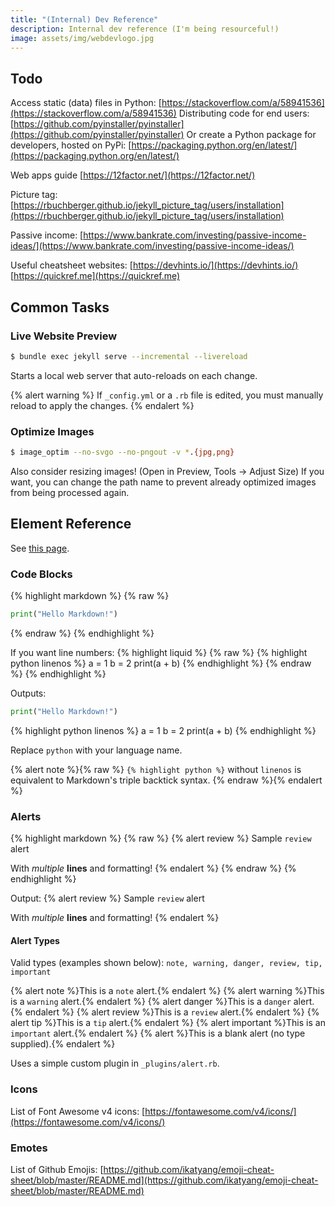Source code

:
 ```yaml
---
title: "(Internal) Dev Reference"
description: Internal dev reference (I'm being resourceful!)
image: assets/img/webdevlogo.jpg
---
```


## Todo

Access static (data) files in Python: [https://stackoverflow.com/a/58941536](https://stackoverflow.com/a/58941536)
Distributing code for end users: [https://github.com/pyinstaller/pyinstaller](https://github.com/pyinstaller/pyinstaller)
Or create a Python package for developers, hosted on PyPi: [https://packaging.python.org/en/latest/](https://packaging.python.org/en/latest/)

Web apps guide [https://12factor.net/](https://12factor.net/)

Picture tag: [https://rbuchberger.github.io/jekyll_picture_tag/users/installation](https://rbuchberger.github.io/jekyll_picture_tag/users/installation)

Passive income: [https://www.bankrate.com/investing/passive-income-ideas/](https://www.bankrate.com/investing/passive-income-ideas/)

Useful cheatsheet websites:
[https://devhints.io/](https://devhints.io/)
[https://quickref.me](https://quickref.me)

## Common Tasks

### Live Website Preview

```bash
$ bundle exec jekyll serve --incremental --livereload
```

Starts a local web server that auto-reloads on each change.

{% alert warning %}
If `_config.yml` or a `.rb` file is edited, you must manually reload to apply the changes.
{% endalert %}

### Optimize Images

```bash
$ image_optim --no-svgo --no-pngout -v *.{jpg,png}
```

Also consider resizing images! (Open in Preview, Tools -\> Adjust Size)
If you want, you can change the path name to prevent already optimized images from being processed again.

## Element Reference

See [this page](https://kylefu.me/elements).

### Code Blocks

{% highlight markdown %}
{% raw %}
```python
print("Hello Markdown!")
```
{% endraw %}
{% endhighlight %}

If you want line numbers:
{% highlight liquid %}
{% raw %}
{% highlight python linenos %}
a = 1
b = 2
print(a + b)
{% endhighlight %}
{% endraw %}
{% endhighlight %}

Outputs:
```python
print("Hello Markdown!")
```
{% highlight python linenos %}
a = 1
b = 2
print(a + b)
{% endhighlight %}

Replace `python` with your language name.

{% alert note %}{% raw %}
`{% highlight python %}` without `linenos` is equivalent to Markdown's triple backtick syntax.
{% endraw %}{% endalert %}

### Alerts

{% highlight markdown %}
{% raw %}
{% alert review %}
Sample `review` alert

With *multiple* **lines** and formatting!
{% endalert %}
{% endraw %}
{% endhighlight %}

Output:
{% alert review %}
Sample `review` alert

With *multiple* **lines** and formatting!
{% endalert %}

#### Alert Types

Valid types (examples shown below): `note, warning, danger, review, tip, important`

{% alert note %}This is a `note` alert.{% endalert %}
{% alert warning %}This is a `warning` alert.{% endalert %}
{% alert danger %}This is a `danger` alert.{% endalert %}
{% alert review %}This is a `review` alert.{% endalert %}
{% alert tip %}This is a `tip` alert.{% endalert %}
{% alert important %}This is an `important` alert.{% endalert %}
{% alert %}This is a blank alert (no type supplied).{% endalert %}

Uses a simple custom plugin in `_plugins/alert.rb`.

### Icons

List of Font Awesome v4 icons: [https://fontawesome.com/v4/icons/](https://fontawesome.com/v4/icons/)

### Emotes

List of Github Emojis: [https://github.com/ikatyang/emoji-cheat-sheet/blob/master/README.md](https://github.com/ikatyang/emoji-cheat-sheet/blob/master/README.md)
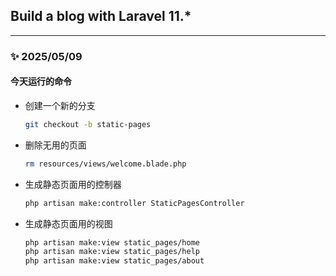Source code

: ## Build a blog with Laravel 11.*
---

### ✨ 2025/05/09

#### 今天运行的命令

- 创建一个新的分支
    ```bash
    git checkout -b static-pages
    ```
  
- 删除无用的页面
    ```bash
    rm resources/views/welcome.blade.php
    ```
  
- 生成静态页面用的控制器
    ```bash
    php artisan make:controller StaticPagesController
    ```
- 生成静态页面用的视图
    ```bash
    php artisan make:view static_pages/home
    php artisan make:view static_pages/help
    php artisan make:view static_pages/about
    ```
    
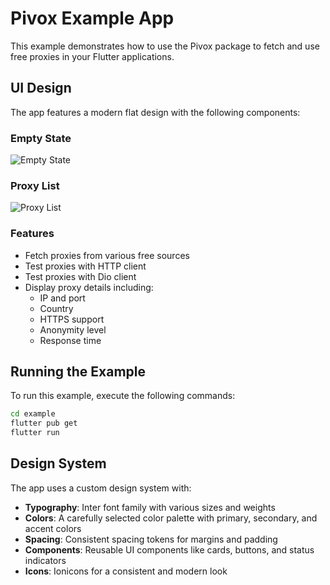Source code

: # Pivox Example App

This example demonstrates how to use the Pivox package to fetch and use free proxies in your Flutter applications.

## UI Design

The app features a modern flat design with the following components:

### Empty State

![Empty State](https://i.imgur.com/placeholder1.png)

### Proxy List

![Proxy List](https://i.imgur.com/placeholder2.png)

### Features

- Fetch proxies from various free sources
- Test proxies with HTTP client
- Test proxies with Dio client
- Display proxy details including:
  - IP and port
  - Country
  - HTTPS support
  - Anonymity level
  - Response time

## Running the Example

To run this example, execute the following commands:

```bash
cd example
flutter pub get
flutter run
```

## Design System

The app uses a custom design system with:

- **Typography**: Inter font family with various sizes and weights
- **Colors**: A carefully selected color palette with primary, secondary, and accent colors
- **Spacing**: Consistent spacing tokens for margins and padding
- **Components**: Reusable UI components like cards, buttons, and status indicators
- **Icons**: Ionicons for a consistent and modern look
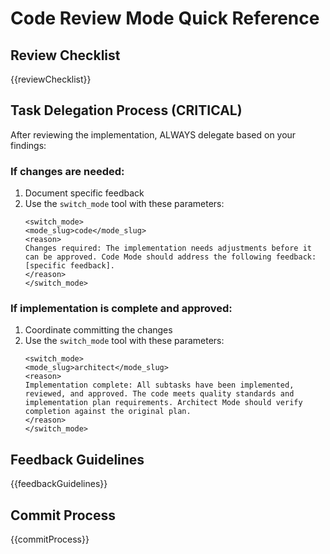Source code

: # Code Review Mode Quick Reference

## Review Checklist

{{reviewChecklist}}

## Task Delegation Process (CRITICAL)

After reviewing the implementation, ALWAYS delegate based on your findings:

### If changes are needed:

1. Document specific feedback
2. Use the `switch_mode` tool with these parameters:
   ```
   <switch_mode>
   <mode_slug>code</mode_slug>
   <reason>
   Changes required: The implementation needs adjustments before it can be approved. Code Mode should address the following feedback: [specific feedback].
   </reason>
   </switch_mode>
   ```

### If implementation is complete and approved:

1. Coordinate committing the changes
2. Use the `switch_mode` tool with these parameters:
   ```
   <switch_mode>
   <mode_slug>architect</mode_slug>
   <reason>
   Implementation complete: All subtasks have been implemented, reviewed, and approved. The code meets quality standards and implementation plan requirements. Architect Mode should verify completion against the original plan.
   </reason>
   </switch_mode>
   ```

## Feedback Guidelines

{{feedbackGuidelines}}

## Commit Process

{{commitProcess}}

※ ※ ※

Directions — Nothing except a number is needed: how many lines of the entries contain the word "want"?

Exercise output — 2